Today, individuals are not plagued as much by diseases or illnesses, but by medical malpractice.
A friend of mine who was pretty much fit thought of doing a complete body check up. When her test results came out, she turned blue reading the highlighted, Cholesterol: 300 mg/dL. She ran to her physician with the report. He said she needs to control her diet and stop consuming oily stuff as her cholesterol level has reached the maximum limit. He prescribed her few medicines to lower her cholesterol. Fearful of ill-health, she consumed those medicines and fell sick. She was taken to another hospital where they told her that cholesterol level was never high, instead it went low because of wrong medication. When her family raised this issue with the previous hospital they concluded that there was a small mistake from their end. The reports got exchanged. Really?

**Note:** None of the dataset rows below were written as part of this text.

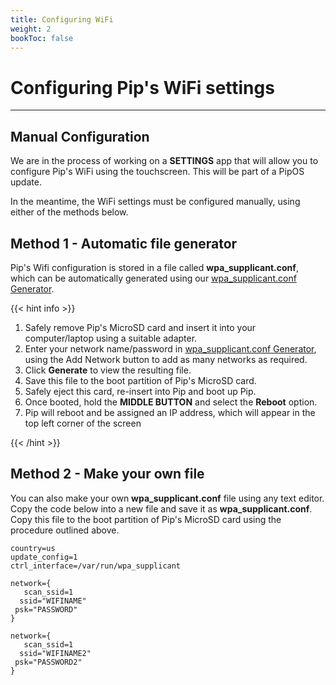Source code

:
 ```yaml
---
title: Configuring WiFi
weight: 2
bookToc: false
---
```


# Configuring Pip's WiFi settings

---

## Manual Configuration

We are in the process of working on a **SETTINGS** app that will allow you to configure Pip's WiFi using the touchscreen. This will be part of a PipOS update. 

In the meantime, the WiFi settings must be configured manually, using either of the methods below.

## Method 1 - Automatic file generator

Pip's Wifi configuration is stored in a file called **wpa_supplicant.conf**, which can be automatically generated using our [wpa_supplicant.conf Generator](/docs/tools/wpa_supplicant).

{{< hint info >}}
1. Safely remove Pip's MicroSD card and insert it into your computer/laptop using a suitable adapter.
2. Enter your network name/password in [wpa_supplicant.conf Generator](/docs/tools/wpa_supplicant), using the Add Network button to add as many networks as required.
3. Click **Generate** to view the resulting file. 
4. Save this file to the boot partition of Pip's MicroSD card.
5. Safely eject this card, re-insert into Pip and boot up Pip.
6. Once booted, hold the **MIDDLE BUTTON** and select the **Reboot** option.
7. Pip will reboot and be assigned an IP address, which will appear in the top left corner of the screen

{{< /hint >}}



## Method 2 - Make your own file

You can also make your own **wpa_supplicant.conf** file using any text editor. Copy the code below into a new file and save it as **wpa_supplicant.conf**. Copy this file to the boot partition of Pip's MicroSD card using the procedure outlined above.


	country=us
	update_config=1
	ctrl_interface=/var/run/wpa_supplicant

	network={
 	   scan_ssid=1
 	  ssid="WIFINAME"
 	 psk="PASSWORD"
	}
	
	network={
 	   scan_ssid=1
 	  ssid="WIFINAME2"
 	 psk="PASSWORD2"
	}
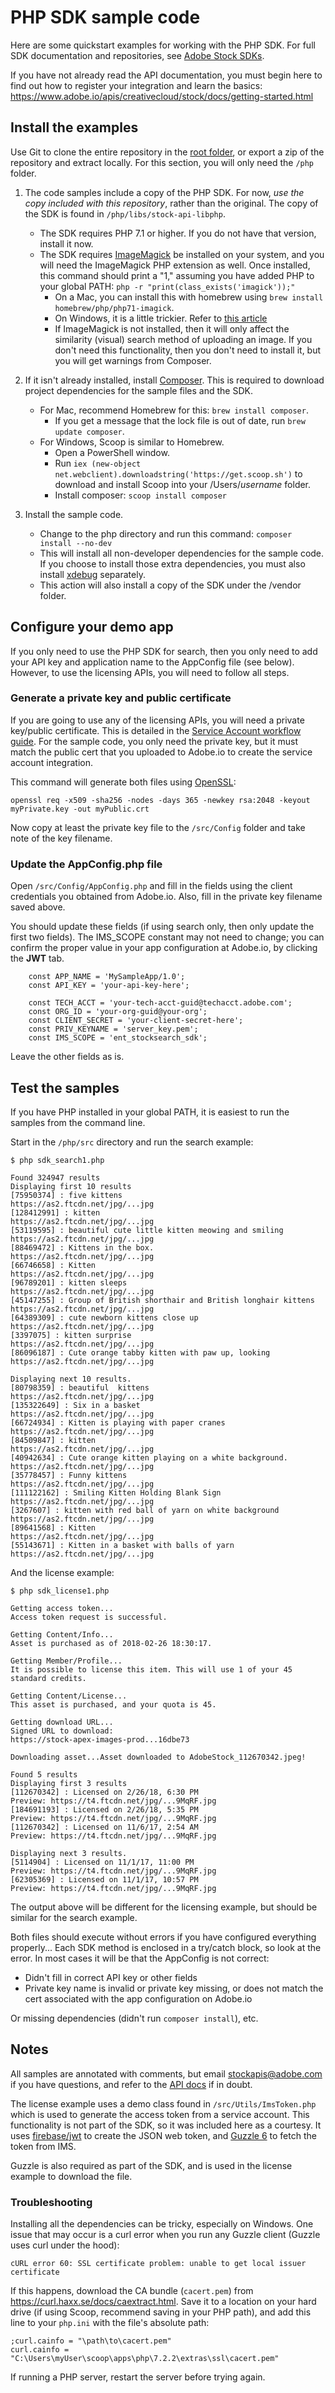 # PHP SDK sample code

Here are some quickstart examples for working with the PHP SDK. For full SDK documentation and repositories, see [Adobe Stock SDKs](https://github.com/adobe/stock-api-sdk).

If you have not already read the API documentation, you must begin here to find out how to register your integration and learn the basics:
https://www.adobe.io/apis/creativecloud/stock/docs/getting-started.html

## Install the examples
Use Git to clone the entire repository in the [root folder](./stock-api-samples), or export a zip of the repository and extract locally. For this section, you will only need the `/php` folder.

1. The code samples include a copy of the PHP SDK. For now, _use the copy included with this repository_, rather than the original. The copy of the SDK is found in `/php/libs/stock-api-libphp`.
    - The SDK requires PHP 7.1 or higher. If you do not have that version, install it now.
    - The SDK requires [ImageMagick](https://www.imagemagick.org/) be installed on your system, and you will need the ImageMagick PHP extension as well. Once installed, this command should print a "1," assuming you have added PHP to your global PATH: `php -r "print(class_exists('imagick'));"`
      + On a Mac, you can install this with homebrew using `brew install homebrew/php/php71-imagick`. 
      + On Windows, it is a little trickier. Refer to [this article](https://mlocati.github.io/articles/php-windows-imagick.html)
      + If ImageMagick is not installed, then it will only affect the similarity (visual) search method of uploading an image. If you don't need this functionality, then you don't need to install it, but you will get warnings from Composer.

2. If it isn't already installed, install [Composer](https://getcomposer.org/download/). This is required to download project dependencies for the sample files and the SDK.
   - For Mac, recommend Homebrew for this: `brew install composer`.
     + If you get a message that the lock file is out of date, run `brew update composer`.
   - For Windows, Scoop is similar to Homebrew.
     + Open a PowerShell window.
     + Run `iex (new-object net.webclient).downloadstring('https://get.scoop.sh')` to download and install Scoop into your /Users/_username_ folder.
     + Install composer: `scoop install composer`

3. Install the sample code.
   - Change to the php directory and run this command: `composer install --no-dev`
   - This will install all non-developer dependencies for the sample code. If you choose to install those extra dependencies, you must also install [xdebug](https://xdebug.org/) separately.
   - This action will also install a copy of the SDK under the /vendor folder. 

## Configure your demo app
If you only need to use the PHP SDK for search, then you only need to add your API key and application name to the AppConfig file (see below). However, to use the licensing APIs, you will need to follow all steps.

### Generate a private key and public certificate
If you are going to use any of the licensing APIs, you will need a private key/public certificate. This is detailed in the [Service Account workflow guide](https://www.adobe.io/content/dam/udp/assets/StockAPI/Service-Account-API-workflow.pdf). For the sample code, you only need the private key, but it must match the public cert that you uploaded to Adobe.io to create the service account integration.

This command will generate both files using [OpenSSL](https://www.openssl.org/):
```
openssl req -x509 -sha256 -nodes -days 365 -newkey rsa:2048 -keyout myPrivate.key -out myPublic.crt
```

Now copy at least the private key file to the `/src/Config` folder and take note of the key filename.

### Update the AppConfig.php file
Open `/src/Config/AppConfig.php` and fill in the fields using the client credentials you obtained from Adobe.io. Also, fill in the private key filename saved above.

You should update these fields (if using search only, then only update the first two fields). The IMS_SCOPE constant may not need to change; you can confirm the proper value in your app configuration at Adobe.io, by clicking the __JWT__ tab.

```
    const APP_NAME = 'MySampleApp/1.0';
    const API_KEY = 'your-api-key-here';

    const TECH_ACCT = 'your-tech-acct-guid@techacct.adobe.com';
    const ORG_ID = 'your-org-guid@your-org';
    const CLIENT_SECRET = 'your-client-secret-here';
    const PRIV_KEYNAME = 'server_key.pem';
    const IMS_SCOPE = 'ent_stocksearch_sdk';
```

Leave the other fields as is.

## Test the samples
If you have PHP installed in your global PATH, it is easiest to run the samples from the command line.

Start in the `/php/src` directory and run the search example:

```shell
$ php sdk_search1.php

Found 324947 results
Displaying first 10 results
[75950374] : five kittens
https://as2.ftcdn.net/jpg/...jpg
[128412991] : kitten
https://as2.ftcdn.net/jpg/...jpg
[53119595] : beautiful cute little kitten meowing and smiling
https://as2.ftcdn.net/jpg/...jpg
[88469472] : Kittens in the box.
https://as2.ftcdn.net/jpg/...jpg
[66746658] : Kitten
https://as2.ftcdn.net/jpg/...jpg
[96789201] : kitten sleeps
https://as2.ftcdn.net/jpg/...jpg
[45147255] : Group of British shorthair and British longhair kittens
https://as2.ftcdn.net/jpg/...jpg
[64389309] : cute newborn kittens close up
https://as2.ftcdn.net/jpg/...jpg
[3397075] : kitten surprise
https://as2.ftcdn.net/jpg/...jpg
[86096187] : Cute orange tabby kitten with paw up, looking
https://as2.ftcdn.net/jpg/...jpg

Displaying next 10 results.
[80798359] : beautiful  kittens
https://as2.ftcdn.net/jpg/...jpg
[135322649] : Six in a basket
https://as2.ftcdn.net/jpg/...jpg
[66724934] : Kitten is playing with paper cranes
https://as2.ftcdn.net/jpg/...jpg
[84509847] : kitten
https://as2.ftcdn.net/jpg/...jpg
[40942634] : Cute orange kitten playing on a white background.
https://as2.ftcdn.net/jpg/...jpg
[35778457] : Funny kittens
https://as2.ftcdn.net/jpg/...jpg
[111122162] : Smiling Kitten Holding Blank Sign
https://as2.ftcdn.net/jpg/...jpg
[3267607] : kitten with red ball of yarn on white background
https://as2.ftcdn.net/jpg/...jpg
[89641568] : Kitten
https://as2.ftcdn.net/jpg/...jpg
[55143671] : Kitten in a basket with balls of yarn
https://as2.ftcdn.net/jpg/...jpg
```

And the license example:

```shell
$ php sdk_license1.php

Getting access token...
Access token request is successful.

Getting Content/Info...
Asset is purchased as of 2018-02-26 18:30:17.

Getting Member/Profile...
It is possible to license this item. This will use 1 of your 45 standard credits.

Getting Content/License...
This asset is purchased, and your quota is 45.

Getting download URL...
Signed URL to download:
https://stock-apex-images-prod...16dbe73

Downloading asset...Asset downloaded to AdobeStock_112670342.jpeg!

Found 5 results
Displaying first 3 results
[112670342] : Licensed on 2/26/18, 6:30 PM
Preview: https://t4.ftcdn.net/jpg/...9MqRF.jpg
[184691193] : Licensed on 2/26/18, 5:35 PM
Preview: https://t4.ftcdn.net/jpg/...9MqRF.jpg
[112670342] : Licensed on 11/6/17, 2:54 AM
Preview: https://t4.ftcdn.net/jpg/...9MqRF.jpg

Displaying next 3 results.
[5114904] : Licensed on 11/1/17, 11:00 PM
Preview: https://t4.ftcdn.net/jpg/...9MqRF.jpg
[62305369] : Licensed on 11/1/17, 10:57 PM
Preview: https://t4.ftcdn.net/jpg/...9MqRF.jpg
```

The output above will be different for the licensing example, but should be similar for the search example.

Both files should execute without errors if you have configured everything properly... Each SDK method is enclosed in a try/catch block, so look at the error. In most cases it will be that the AppConfig is not correct:

- Didn't fill in correct API key or other fields
- Private key name is invalid or private key missing, or does not match the cert associated with the app configuration on Adobe.io

Or missing dependencies (didn't run `composer install`), etc.

## Notes
All samples are annotated with comments, but email stockapis@adobe.com if you have questions, and refer to the [API docs](https://www.adobe.io/apis/creativecloud/stock/docs/getting-started.html) if in doubt.

The license example uses a demo class found in `/src/Utils/ImsToken.php` which is used to generate the access token from a service account. This functionality is not part of the SDK, so it was included here as a courtesy. It uses [firebase/jwt](https://www.adobe.io/apis/creativecloud/stock/docs/getting-started.html) to create the JSON web token, and [Guzzle 6](http://docs.guzzlephp.org/en/stable/) to fetch the token from IMS.

Guzzle is also required as part of the SDK, and is used in the license example to download the file.

### Troubleshooting
Installing all the dependencies can be tricky, especially on Windows. One issue that may occur is a curl error when you run any Guzzle client (Guzzle uses curl under the hood):

```
cURL error 60: SSL certificate problem: unable to get local issuer certificate
```

If this happens, download the CA bundle (`cacert.pem`) from https://curl.haxx.se/docs/caextract.html. Save it to a location on your hard drive (if using Scoop, recommend saving in your PHP path), and add this line to your `php.ini` with the file's absolute path:
```
;curl.cainfo = "\path\to\cacert.pem"
curl.cainfo = "C:\Users\myUser\scoop\apps\php\7.2.2\extras\ssl\cacert.pem"
```

If running a PHP server, restart the server before trying again.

How simple it was for them to say it was a small mistake. Was the mental and physical pain the patient had to undergo of no significance? This mistake could have lead to severe health issues for my friend.
Another malpractice that we observe is in the Emergency Rooms (ER) at many hospitals that have become chaotic environments where overcrowding and medical negligence is a serious problem. Many patients are left wounded waiting for hours in the queue in order to be evaluated and treated for their medical needs. Although most patients who are kept waiting for long periods of time will not see any significant deterioration, some patients may have medical conditions far more dangerous. When doctors and nurses are overloaded with patients, they are forced to rush from patient to patient to manage the crowd, sometimes causing them to misdiagnose a patient’s medical condition. Under this type of workload the medical staff is more likely to be tired, overworked, stressed, and disconnected from their patients. This increases the patient’s medical negligence and they are left harmed as a result. Surgical mistakes are also a big cause of death for thousands of people today. Because the patient is unconscious during an operation, he or she is generally the last person to find out if any medical malpractice occurred. The black market in human organs has become a grave threat to public health. Patients completely rely on the medical practitioners without even realizing that post surgery they return home without some essential organs of their body.
When we approach a doctor we usually have to fill out papers that deal with our personal information, our medical history and anything that the doctor should know about our medical condition. From there, these forms go from the clerk to the nurse, and then finally the doctor. One cannot see a lot of issues with this but it can actually cause more problems than none. Those pieces of paper pass from one hand, to another and in that whole process those pieces of paper can easily be tampered, misinterpreted and ultimately misdiagnosed as well.
Use of right technology not only helps assure that the patient’s information is taken care of, but it also helps the hospitals and doctors in improving their efficiency and the quality of diagnosis. Technology can easily help a doctor pull up a patient’s record anywhere in their office or even share it with other entities that may need it. By using technology, it ultimate helps lower the probability of medical malpractice if done appropriately by making the patient’s information not only more easily readable, but also very clear and understandable.
To curb this issue of malpractice we need to bring in medical laws that encompass the protection of both patients and medical professionals. Patients should be protected under medical law against medical professionals who cause some form of harm, injury or death to a patient, as well as breaching a level of confidentiality. In addition there should also be a medical law to protect medical professionals who have acted responsibly when caring for a patient, despite being wrongly accused by a patient for medical malpractice or other breach of the law.